Pourquoi ne pas faire venir des travailleurs des pays voisins, de la Caraïbe ?
Effectivement, des Dominicais, des Sainte-Luciens. Il y a d’ailleurs des Sainte-Luciens dans l’agriculture en Martinique ; ça peut être une solution. Ils sont culturellement plus proches que des ouvriers des pays de l’Est de l’Europe. Mais, il faut, nous Antillais, nous Martiniquais, que nous soyons cohérents par rapport à nos voisins caribéens. Souvent, nous sommes les premiers à avoir des comportements border line. Il faut faire de la coopération intelligente.
« On se retrouve dans des situations ubuesques ! »
Est-ce que le fait d’avoir des difficultés à embaucher des ouvriers du BTP a des incidences sur les chantiers ?
Oui, ça arrive. Pour certaines spécialités, les entreprises sous-traitantes sont très demandées et elles ne peuvent pas être partout à la fois. Elles gèrent leur main d’œuvre. D’ailleurs, on se plaint souvent que certains chantiers ne démarrent pas parce que certaines spécialités ne sont pas disponibles. On se retrouve dans des situations ubuesques !
Quelles spécialités sont difficiles à trouver ?
Les carreleurs, les plombiers, les peintres…
Est-ce qu’il y a une incidence économique ?
Pas vraiment. Le secteur a surtout été perturbé par des augmentations des prix des matériaux, par des problèmes logistiques aussi. Mais, il y a des entreprises qui ont encore du mal à se conformer aux règles en payant leurs charges.

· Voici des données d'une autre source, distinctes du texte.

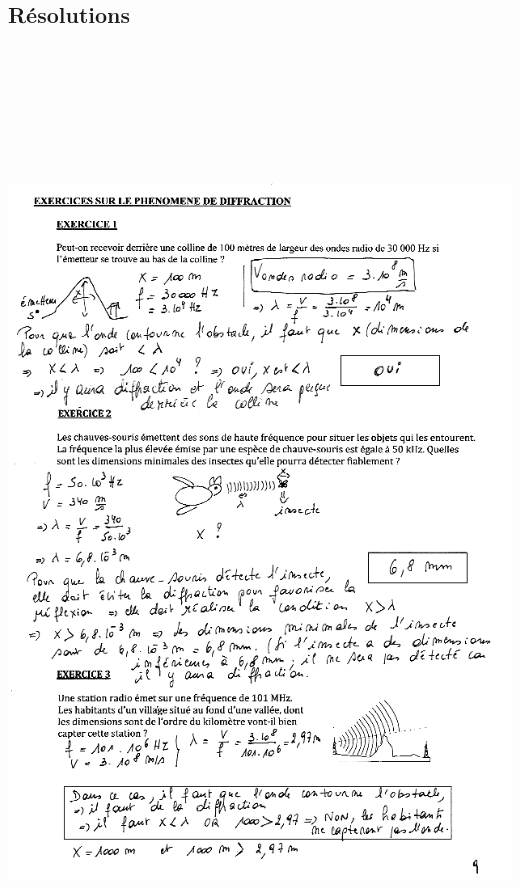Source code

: {\subsection{Résolutions}
\includegraphics[width=18.503cm,height=25.615cm]{Pictures/100000010000026F0000035E638B1FB4AD6FDEB0.png}

}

A certains moments, les chefs d’entreprises font des sacrifices… et malheureusement, c’est au détriment des personnels. De plus, il y a encore beaucoup de travail illégal : les salariés ne sont pas déclarés et il y a des formules un peu limites, avec des salariés payés à la tâche sans qu’on sache très bien comment les gens sont couverts socialement. Nous essayons d’assainir le secteur mais il y a des équilibres qui sont difficiles à trouver. La tentation est forte de ne pas être en conformité avec la légalité.